Juwai IQI Economist, Shan Saeed, discusses Malaysia’s optimistic economic outlook for 2025, highlighting strong growth prospects driven by rising commodity prices and favourable investor sentiment.

By TENGKU NOOR SHAMSIAH TENGKU ABDULLAH

KUALA LUMPUR, Sept 12 – Malaysia is poised for a robust economic performance in 2025, with a projected GDP growth of 5% to 6%, driven by macroeconomic stability, rising global commodity prices, and the nation’s strategic geographic positioning.

According to Shan Saeed, Global Chief Economist at Juwai IQI, the country’s economic fundamentals, supported by infrastructure investments and favorable currency trends, will keep Malaysia firmly on the radar of global investors.


He said Malaysia’s growth momentum remains solid, and it is only going to get stronger in the coming year.

In an exclusive interview at his office here Wednesday, Shan with 24 years of solid financial market experience, shared his bullish outlook for the nation, predicting that Malaysia’s GDP in 2025 will range between 5% and 6%, with the ringgit expected to strengthen, trading between RM 3.5 and RM 4 against the US dollar.

Key Drivers of Growth

Being the most sought after economist for his global macro economic thoughts, Shan attributes Malaysia’s promising outlook to several key factors:

1. Macroeconomic Stability
“Malaysia is benefiting from strong political, economic, and financial stability,” he noted. This stability, combined with favorable government policies and fiscal discipline, underpins Malaysia’s ability to maintain steady growth. He highlighted that the nation’s trade surplus and competitive exports will continue to attract foreign investment, particularly as global commodity prices rise.

2. Infrastructure as an Asset Class
Shan pointed out that infrastructure has become the new asset class for global investors, with Malaysia’s ongoing infrastructure projects acting as a critical driver of economic expansion. Drawing on insights from Nobel laureate Robert Fogel’s studies on the impact of infrastructure on GDP, the global chief economist emphasized the direct correlation between infrastructure investment and long-term economic growth.

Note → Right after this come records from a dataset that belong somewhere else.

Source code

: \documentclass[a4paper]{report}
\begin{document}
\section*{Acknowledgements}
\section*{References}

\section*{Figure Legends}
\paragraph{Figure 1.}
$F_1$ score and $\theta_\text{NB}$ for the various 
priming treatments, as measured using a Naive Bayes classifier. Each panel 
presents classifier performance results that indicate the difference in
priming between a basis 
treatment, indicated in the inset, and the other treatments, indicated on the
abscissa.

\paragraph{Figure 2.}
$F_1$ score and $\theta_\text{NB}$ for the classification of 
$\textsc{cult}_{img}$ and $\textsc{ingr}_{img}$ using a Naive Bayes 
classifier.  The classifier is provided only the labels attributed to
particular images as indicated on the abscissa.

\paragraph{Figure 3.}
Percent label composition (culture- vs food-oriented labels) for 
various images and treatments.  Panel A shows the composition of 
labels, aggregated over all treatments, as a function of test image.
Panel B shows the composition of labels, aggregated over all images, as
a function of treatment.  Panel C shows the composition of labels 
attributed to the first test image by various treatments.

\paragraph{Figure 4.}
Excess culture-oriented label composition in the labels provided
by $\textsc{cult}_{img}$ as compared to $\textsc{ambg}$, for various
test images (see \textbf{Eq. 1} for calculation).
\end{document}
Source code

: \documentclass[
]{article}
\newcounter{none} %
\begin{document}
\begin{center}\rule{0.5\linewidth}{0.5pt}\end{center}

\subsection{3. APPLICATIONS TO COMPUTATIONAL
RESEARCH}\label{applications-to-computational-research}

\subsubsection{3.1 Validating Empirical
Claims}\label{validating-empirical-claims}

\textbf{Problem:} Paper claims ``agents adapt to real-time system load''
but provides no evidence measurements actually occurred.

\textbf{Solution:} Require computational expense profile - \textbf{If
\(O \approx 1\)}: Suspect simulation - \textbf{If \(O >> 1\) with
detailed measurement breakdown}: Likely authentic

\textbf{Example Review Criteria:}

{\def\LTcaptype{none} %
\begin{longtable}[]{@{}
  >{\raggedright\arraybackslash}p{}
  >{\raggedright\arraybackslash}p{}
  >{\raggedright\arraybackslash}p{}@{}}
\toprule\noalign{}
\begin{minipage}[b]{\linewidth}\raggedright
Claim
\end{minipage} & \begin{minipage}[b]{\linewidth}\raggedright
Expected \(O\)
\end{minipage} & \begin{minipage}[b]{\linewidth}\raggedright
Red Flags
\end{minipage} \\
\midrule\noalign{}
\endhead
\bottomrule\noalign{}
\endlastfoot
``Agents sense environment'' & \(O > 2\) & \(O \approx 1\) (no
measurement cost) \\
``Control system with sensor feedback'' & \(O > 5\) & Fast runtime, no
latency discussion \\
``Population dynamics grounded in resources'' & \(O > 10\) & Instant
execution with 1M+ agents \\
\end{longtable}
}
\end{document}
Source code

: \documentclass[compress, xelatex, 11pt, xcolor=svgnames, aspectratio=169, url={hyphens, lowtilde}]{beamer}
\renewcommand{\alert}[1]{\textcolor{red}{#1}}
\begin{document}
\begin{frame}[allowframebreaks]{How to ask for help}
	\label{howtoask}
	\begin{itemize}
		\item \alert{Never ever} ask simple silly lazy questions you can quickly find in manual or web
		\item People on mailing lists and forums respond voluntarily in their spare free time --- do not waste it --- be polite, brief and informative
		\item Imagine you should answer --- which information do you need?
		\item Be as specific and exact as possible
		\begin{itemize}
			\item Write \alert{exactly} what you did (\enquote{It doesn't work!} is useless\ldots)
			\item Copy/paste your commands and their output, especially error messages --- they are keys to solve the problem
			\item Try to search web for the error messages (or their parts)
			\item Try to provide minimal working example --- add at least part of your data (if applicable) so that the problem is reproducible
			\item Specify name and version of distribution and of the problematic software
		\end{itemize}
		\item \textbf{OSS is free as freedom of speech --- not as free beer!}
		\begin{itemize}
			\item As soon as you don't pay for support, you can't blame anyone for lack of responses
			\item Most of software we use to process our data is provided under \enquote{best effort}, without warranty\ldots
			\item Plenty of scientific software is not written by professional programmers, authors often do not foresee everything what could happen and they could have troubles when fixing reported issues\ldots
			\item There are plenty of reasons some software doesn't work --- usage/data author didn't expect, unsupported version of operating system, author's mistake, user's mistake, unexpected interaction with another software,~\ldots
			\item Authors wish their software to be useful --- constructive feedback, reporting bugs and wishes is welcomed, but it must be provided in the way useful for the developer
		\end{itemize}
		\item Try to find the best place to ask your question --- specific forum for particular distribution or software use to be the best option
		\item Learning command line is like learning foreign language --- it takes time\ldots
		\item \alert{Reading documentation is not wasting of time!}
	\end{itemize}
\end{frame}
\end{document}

3. Strategic Geographic Position
Malaysia’s strategic location near the Strait of Malacca—a crucial maritime route for global trade—further boosts its economic importance. Shan noted this positioning makes Malaysia an attractive hub for global investors, as the region accounts for a significant portion of the world’s oil and trade flows.

4. Rising Commodity Prices
Malaysia is well-positioned to benefit from higher global commodity prices, including oil, palm oil, and LNG, as the US dollar is expected to depreciate in the coming year. Shan projected oil prices to range between $83 and $127 per barrel, which will strengthen the Malaysian government’s fiscal balance and increase its ability to invest in the domestic economy.

Ringgit Outlook

He also expressed confidence in the ringgit’s outlook for 2025, predicting that the currency will trade between RM 3.5 and RM 4 against the US dollar. “As the US dollar depreciates, emerging market currencies, including the ringgit, will appreciate,” he explained. This appreciation will be bolstered by Malaysia’s economic strength, rising commodity prices, and continued trade surplus.

Strong Investor Sentiment

Global investor sentiment towards Malaysia remains positive, largely due to the country’s economic fundamentals and growth potential. Shan stressed that the combination of investment, consumption, and government support will be key drivers of this growth, ensuring that Malaysia remains an attractive destination for foreign capital.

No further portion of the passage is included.